[WORK INSTRUCTION]
Give the number of lines in these entries that contain "deep", and nothing more.
++++++++++
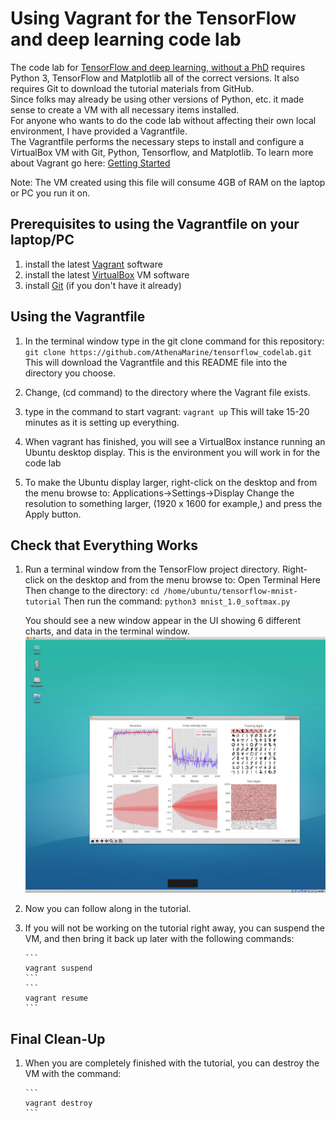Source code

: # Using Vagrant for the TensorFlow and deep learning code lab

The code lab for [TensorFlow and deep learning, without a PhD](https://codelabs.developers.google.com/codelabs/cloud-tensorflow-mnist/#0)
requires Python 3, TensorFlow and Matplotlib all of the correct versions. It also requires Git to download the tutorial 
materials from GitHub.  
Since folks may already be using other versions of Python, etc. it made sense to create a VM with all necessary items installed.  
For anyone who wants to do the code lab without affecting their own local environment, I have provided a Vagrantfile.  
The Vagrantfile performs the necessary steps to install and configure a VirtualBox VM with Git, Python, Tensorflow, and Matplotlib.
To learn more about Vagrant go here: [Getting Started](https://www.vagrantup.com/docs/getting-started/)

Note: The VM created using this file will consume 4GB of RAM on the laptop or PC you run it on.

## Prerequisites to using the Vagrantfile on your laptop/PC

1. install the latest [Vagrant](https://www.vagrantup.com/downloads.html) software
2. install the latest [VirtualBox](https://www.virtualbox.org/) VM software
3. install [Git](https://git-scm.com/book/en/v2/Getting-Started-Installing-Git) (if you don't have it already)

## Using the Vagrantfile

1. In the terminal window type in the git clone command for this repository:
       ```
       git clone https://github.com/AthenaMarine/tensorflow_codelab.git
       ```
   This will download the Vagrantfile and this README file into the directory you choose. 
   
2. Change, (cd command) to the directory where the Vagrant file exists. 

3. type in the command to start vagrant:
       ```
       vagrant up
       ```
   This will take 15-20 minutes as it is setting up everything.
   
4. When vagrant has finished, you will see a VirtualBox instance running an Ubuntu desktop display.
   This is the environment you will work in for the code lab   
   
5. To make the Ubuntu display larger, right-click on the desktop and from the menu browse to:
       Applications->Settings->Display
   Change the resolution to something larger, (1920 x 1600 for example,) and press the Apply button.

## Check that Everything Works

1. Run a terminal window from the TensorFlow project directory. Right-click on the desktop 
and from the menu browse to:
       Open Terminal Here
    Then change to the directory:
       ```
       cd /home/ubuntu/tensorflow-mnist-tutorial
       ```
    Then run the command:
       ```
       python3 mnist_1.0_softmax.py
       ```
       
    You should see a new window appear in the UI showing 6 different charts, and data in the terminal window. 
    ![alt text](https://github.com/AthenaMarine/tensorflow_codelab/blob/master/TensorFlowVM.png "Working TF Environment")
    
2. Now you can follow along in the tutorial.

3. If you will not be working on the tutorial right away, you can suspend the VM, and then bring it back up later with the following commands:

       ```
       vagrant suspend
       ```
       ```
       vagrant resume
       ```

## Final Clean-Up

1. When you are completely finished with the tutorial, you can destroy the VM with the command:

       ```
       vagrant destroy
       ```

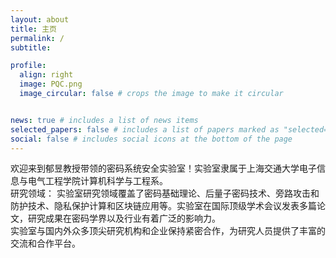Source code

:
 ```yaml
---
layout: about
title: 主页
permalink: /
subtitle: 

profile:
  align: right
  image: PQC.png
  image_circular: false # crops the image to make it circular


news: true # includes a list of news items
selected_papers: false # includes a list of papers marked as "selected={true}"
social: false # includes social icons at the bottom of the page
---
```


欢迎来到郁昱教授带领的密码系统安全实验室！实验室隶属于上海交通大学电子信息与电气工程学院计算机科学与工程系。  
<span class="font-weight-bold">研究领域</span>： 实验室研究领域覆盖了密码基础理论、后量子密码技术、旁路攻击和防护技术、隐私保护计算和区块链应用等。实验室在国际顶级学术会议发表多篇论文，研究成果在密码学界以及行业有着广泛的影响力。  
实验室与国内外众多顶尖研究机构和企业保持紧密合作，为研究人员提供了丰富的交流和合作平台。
++++++++++
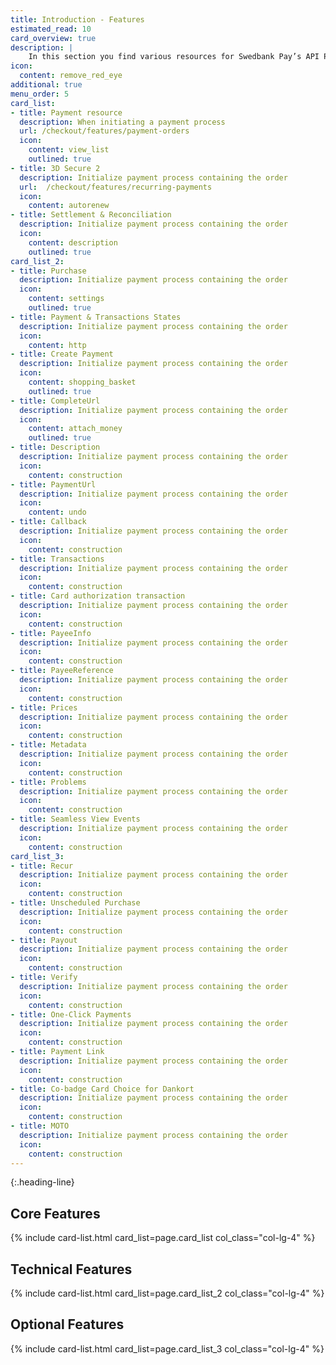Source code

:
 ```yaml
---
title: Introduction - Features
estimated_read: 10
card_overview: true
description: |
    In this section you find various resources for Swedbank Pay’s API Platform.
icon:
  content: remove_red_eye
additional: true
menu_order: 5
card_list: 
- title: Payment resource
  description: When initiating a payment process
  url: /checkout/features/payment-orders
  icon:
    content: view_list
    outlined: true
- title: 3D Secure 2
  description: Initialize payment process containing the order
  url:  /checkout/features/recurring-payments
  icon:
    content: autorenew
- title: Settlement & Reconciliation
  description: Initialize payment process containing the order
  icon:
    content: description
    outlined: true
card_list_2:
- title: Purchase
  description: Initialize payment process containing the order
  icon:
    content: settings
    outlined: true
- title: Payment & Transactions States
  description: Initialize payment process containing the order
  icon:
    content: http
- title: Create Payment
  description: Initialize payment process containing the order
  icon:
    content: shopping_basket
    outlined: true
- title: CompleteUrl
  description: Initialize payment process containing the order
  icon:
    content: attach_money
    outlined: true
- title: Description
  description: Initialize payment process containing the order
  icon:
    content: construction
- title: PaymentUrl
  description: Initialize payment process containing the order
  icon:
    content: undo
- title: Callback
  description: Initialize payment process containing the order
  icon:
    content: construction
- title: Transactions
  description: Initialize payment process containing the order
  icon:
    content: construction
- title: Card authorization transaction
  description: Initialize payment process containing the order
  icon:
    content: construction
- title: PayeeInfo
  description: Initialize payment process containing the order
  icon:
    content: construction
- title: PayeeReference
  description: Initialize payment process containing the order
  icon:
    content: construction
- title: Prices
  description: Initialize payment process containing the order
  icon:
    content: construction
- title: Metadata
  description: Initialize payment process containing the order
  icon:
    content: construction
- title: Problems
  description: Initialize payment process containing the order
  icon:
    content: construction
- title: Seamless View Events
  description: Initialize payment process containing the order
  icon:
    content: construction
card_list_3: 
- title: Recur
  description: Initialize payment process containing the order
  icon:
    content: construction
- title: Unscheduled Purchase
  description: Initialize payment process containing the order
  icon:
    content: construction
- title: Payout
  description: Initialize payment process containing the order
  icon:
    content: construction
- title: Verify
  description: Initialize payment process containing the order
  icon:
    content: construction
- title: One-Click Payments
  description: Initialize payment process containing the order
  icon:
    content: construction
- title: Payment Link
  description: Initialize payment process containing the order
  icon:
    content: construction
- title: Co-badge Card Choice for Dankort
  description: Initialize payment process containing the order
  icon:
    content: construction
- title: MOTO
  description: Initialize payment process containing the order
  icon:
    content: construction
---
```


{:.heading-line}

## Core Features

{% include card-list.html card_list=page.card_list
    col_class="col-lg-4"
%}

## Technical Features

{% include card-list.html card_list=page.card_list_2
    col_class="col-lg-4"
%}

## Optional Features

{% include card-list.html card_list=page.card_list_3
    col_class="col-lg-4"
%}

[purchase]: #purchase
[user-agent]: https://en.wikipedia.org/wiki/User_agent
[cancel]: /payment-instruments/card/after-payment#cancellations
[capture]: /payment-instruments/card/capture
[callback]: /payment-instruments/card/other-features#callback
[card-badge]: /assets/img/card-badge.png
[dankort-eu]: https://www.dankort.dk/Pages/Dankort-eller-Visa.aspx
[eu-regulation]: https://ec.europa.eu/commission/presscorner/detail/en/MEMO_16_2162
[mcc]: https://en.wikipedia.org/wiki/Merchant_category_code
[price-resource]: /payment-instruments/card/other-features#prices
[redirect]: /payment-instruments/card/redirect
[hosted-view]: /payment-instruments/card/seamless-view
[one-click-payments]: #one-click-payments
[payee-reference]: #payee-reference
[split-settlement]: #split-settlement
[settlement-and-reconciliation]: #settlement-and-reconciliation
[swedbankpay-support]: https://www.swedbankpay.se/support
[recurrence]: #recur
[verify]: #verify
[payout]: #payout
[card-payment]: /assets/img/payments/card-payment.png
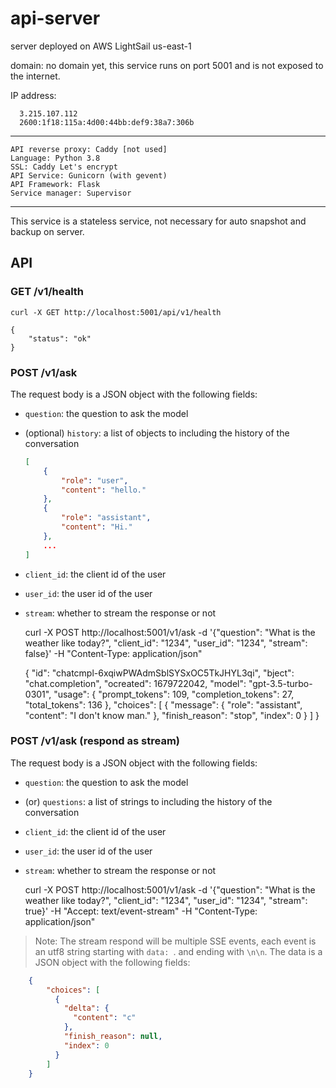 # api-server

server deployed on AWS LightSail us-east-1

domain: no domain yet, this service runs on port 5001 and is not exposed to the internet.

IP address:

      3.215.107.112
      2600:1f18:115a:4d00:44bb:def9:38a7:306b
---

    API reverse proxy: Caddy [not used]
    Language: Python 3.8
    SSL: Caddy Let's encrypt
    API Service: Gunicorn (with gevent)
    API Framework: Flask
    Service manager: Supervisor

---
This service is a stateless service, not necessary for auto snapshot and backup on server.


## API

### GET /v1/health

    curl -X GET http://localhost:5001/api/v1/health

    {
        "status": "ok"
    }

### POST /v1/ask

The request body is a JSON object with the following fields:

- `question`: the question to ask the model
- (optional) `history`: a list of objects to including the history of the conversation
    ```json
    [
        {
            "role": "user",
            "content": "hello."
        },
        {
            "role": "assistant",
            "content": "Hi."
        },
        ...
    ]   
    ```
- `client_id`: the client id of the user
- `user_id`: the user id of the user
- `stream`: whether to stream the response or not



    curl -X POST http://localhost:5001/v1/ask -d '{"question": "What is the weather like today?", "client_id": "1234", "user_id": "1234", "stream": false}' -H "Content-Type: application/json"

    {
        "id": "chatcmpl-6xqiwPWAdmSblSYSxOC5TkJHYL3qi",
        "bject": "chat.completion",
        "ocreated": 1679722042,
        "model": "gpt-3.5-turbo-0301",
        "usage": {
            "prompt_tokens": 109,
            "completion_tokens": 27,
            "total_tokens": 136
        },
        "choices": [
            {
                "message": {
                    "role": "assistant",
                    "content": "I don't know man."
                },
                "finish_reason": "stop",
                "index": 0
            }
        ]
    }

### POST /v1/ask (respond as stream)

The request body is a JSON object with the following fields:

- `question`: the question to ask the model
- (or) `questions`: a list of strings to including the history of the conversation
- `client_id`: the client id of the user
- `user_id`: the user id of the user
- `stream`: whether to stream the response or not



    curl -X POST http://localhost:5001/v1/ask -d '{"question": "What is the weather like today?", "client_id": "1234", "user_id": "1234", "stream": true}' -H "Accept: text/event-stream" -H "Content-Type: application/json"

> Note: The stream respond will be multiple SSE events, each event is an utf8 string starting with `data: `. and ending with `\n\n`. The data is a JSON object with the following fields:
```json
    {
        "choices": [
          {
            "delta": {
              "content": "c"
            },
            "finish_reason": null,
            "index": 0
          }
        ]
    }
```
++++++++++
[RESULT OF THE TASK]
2